Two graduate students at Scripps Institution of Oceanography at UC San Diego, will share the Edward A. Frieman Prize, an annual recognition of excellence in graduate student research. The award ceremony will be held on Friday, August 4, at 3 p.m. at the Scripps Library.
The Frieman Prize was established in 1996 to celebrate the 70th birthday of Scripps Institution's eighth director, Edward A. Frieman, who led Scripps from 1986 to 1996. The prize is awarded annually to a Scripps graduate student who has published an outstanding research paper in the past 12 months, as evaluated by a Scripps faculty committee.
For the first time this year, the Frieman Prize committee has chosen two students instead of the customary one: geophysics graduate student Renee Bulow and climate sciences graduate student Hyodae Seo.
Bulow is being honored for her research paper, "New events discovered in the Apollo lunar seismic data," which was published in the October 27, 2005, issue of the Journal of Geophysical Research and was co-authored by her Scripps advisors, Catherine Johnson and Peter Shearer.
"Renee's paper describes the discovery of previously unidentified deep seismic events on the Moon, using data from the Apollo missions," said Johnson. "Her paper is a significant contribution to future studies of lunar seismicity, tides and lunar internal structure. It is also an example of how modern methods can be used to glean much more information from unique legacy data sets than could perhaps have ever been imagined in the 1970s, when the data were originally collected."
Bulow, who is from Redding, Calif., received her B.S. in physics from UC Berkeley in 2000. She plans to complete her Ph.D. in 2007 and will then go on to postdoctoral work at the Institut de Physique du Globe de Paris.

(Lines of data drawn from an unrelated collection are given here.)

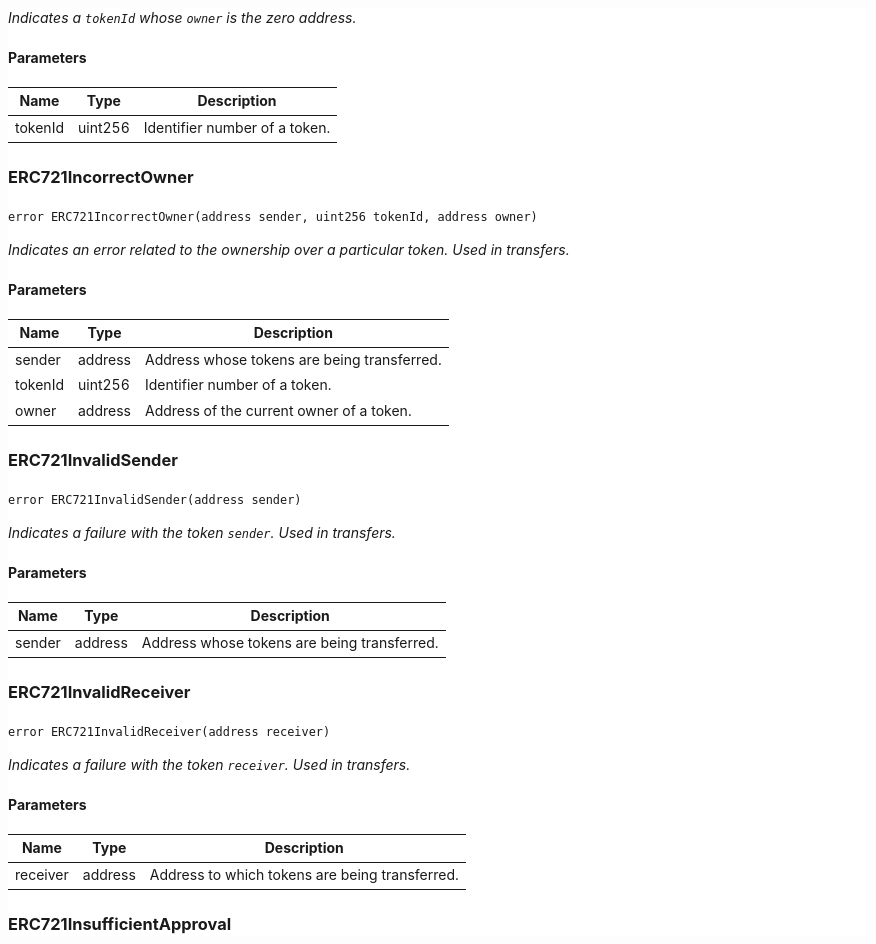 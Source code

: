 _Indicates a `tokenId` whose `owner` is the zero address._

#### Parameters

| Name | Type | Description |
| ---- | ---- | ----------- |
| tokenId | uint256 | Identifier number of a token. |

### ERC721IncorrectOwner

```solidity
error ERC721IncorrectOwner(address sender, uint256 tokenId, address owner)
```

_Indicates an error related to the ownership over a particular token. Used in transfers._

#### Parameters

| Name | Type | Description |
| ---- | ---- | ----------- |
| sender | address | Address whose tokens are being transferred. |
| tokenId | uint256 | Identifier number of a token. |
| owner | address | Address of the current owner of a token. |

### ERC721InvalidSender

```solidity
error ERC721InvalidSender(address sender)
```

_Indicates a failure with the token `sender`. Used in transfers._

#### Parameters

| Name | Type | Description |
| ---- | ---- | ----------- |
| sender | address | Address whose tokens are being transferred. |

### ERC721InvalidReceiver

```solidity
error ERC721InvalidReceiver(address receiver)
```

_Indicates a failure with the token `receiver`. Used in transfers._

#### Parameters

| Name | Type | Description |
| ---- | ---- | ----------- |
| receiver | address | Address to which tokens are being transferred. |

### ERC721InsufficientApproval
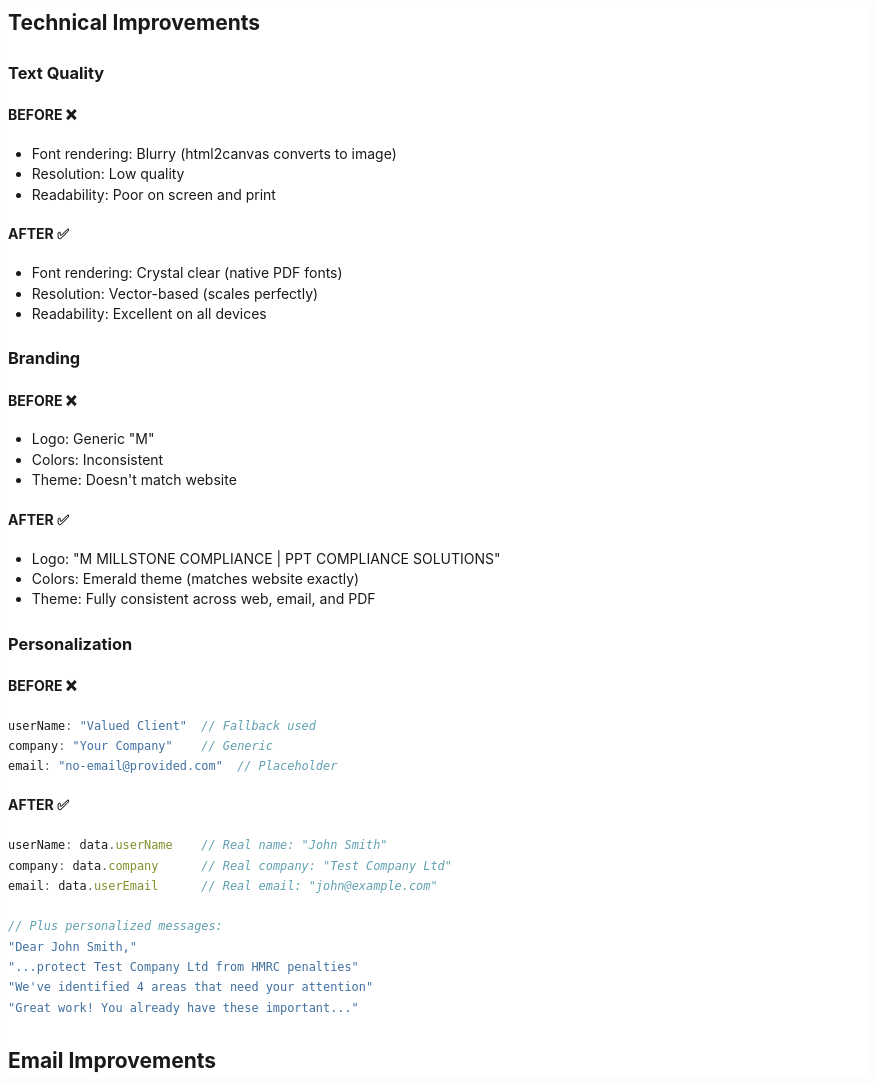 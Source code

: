 ## Technical Improvements

### Text Quality

#### BEFORE ❌
- Font rendering: Blurry (html2canvas converts to image)
- Resolution: Low quality
- Readability: Poor on screen and print

#### AFTER ✅
- Font rendering: Crystal clear (native PDF fonts)
- Resolution: Vector-based (scales perfectly)
- Readability: Excellent on all devices

### Branding

#### BEFORE ❌
- Logo: Generic "M"
- Colors: Inconsistent
- Theme: Doesn't match website

#### AFTER ✅
- Logo: "M MILLSTONE COMPLIANCE | PPT COMPLIANCE SOLUTIONS"
- Colors: Emerald theme (matches website exactly)
- Theme: Fully consistent across web, email, and PDF

### Personalization

#### BEFORE ❌
```typescript
userName: "Valued Client"  // Fallback used
company: "Your Company"    // Generic
email: "no-email@provided.com"  // Placeholder
```

#### AFTER ✅
```typescript
userName: data.userName    // Real name: "John Smith"
company: data.company      // Real company: "Test Company Ltd"
email: data.userEmail      // Real email: "john@example.com"

// Plus personalized messages:
"Dear John Smith,"
"...protect Test Company Ltd from HMRC penalties"
"We've identified 4 areas that need your attention"
"Great work! You already have these important..."
```

## Email Improvements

Seo is receiving the Frieman Prize for his paper, "Effect of ocean mesoscale variability on the mean state of tropical Atlantic climate," which was published in the May 9, 2006, issue of Geophysical Research Letters and was co-authored by Markus Jochum of the National Center for Atmospheric Research, Raghu Murtugudde of the University of Maryland and Scripps climate scientist Arthur Miller, who is Seo's co-advisor.
"Shortly after arriving at Scripps, Hyodae learned how to run two state-of-the-art, highly sophisticated models. Learning to use either one of them is difficult, but mastering both is phenomenal," said Miller. "Hyodae did all the work in designing and testing the model domain to make sure it allowed a believable climatology, executing the preliminary and final experiments to test the hypotheses of the effects of the ocean mesoscale on atmospheric rainfall, analyzing all the model experiments to diagnose the physics and writing up the results."
Fourth-year climate student Seo, who is from Seoul, South Korea, completed a B.S. degree at Yonsei University in South Korea.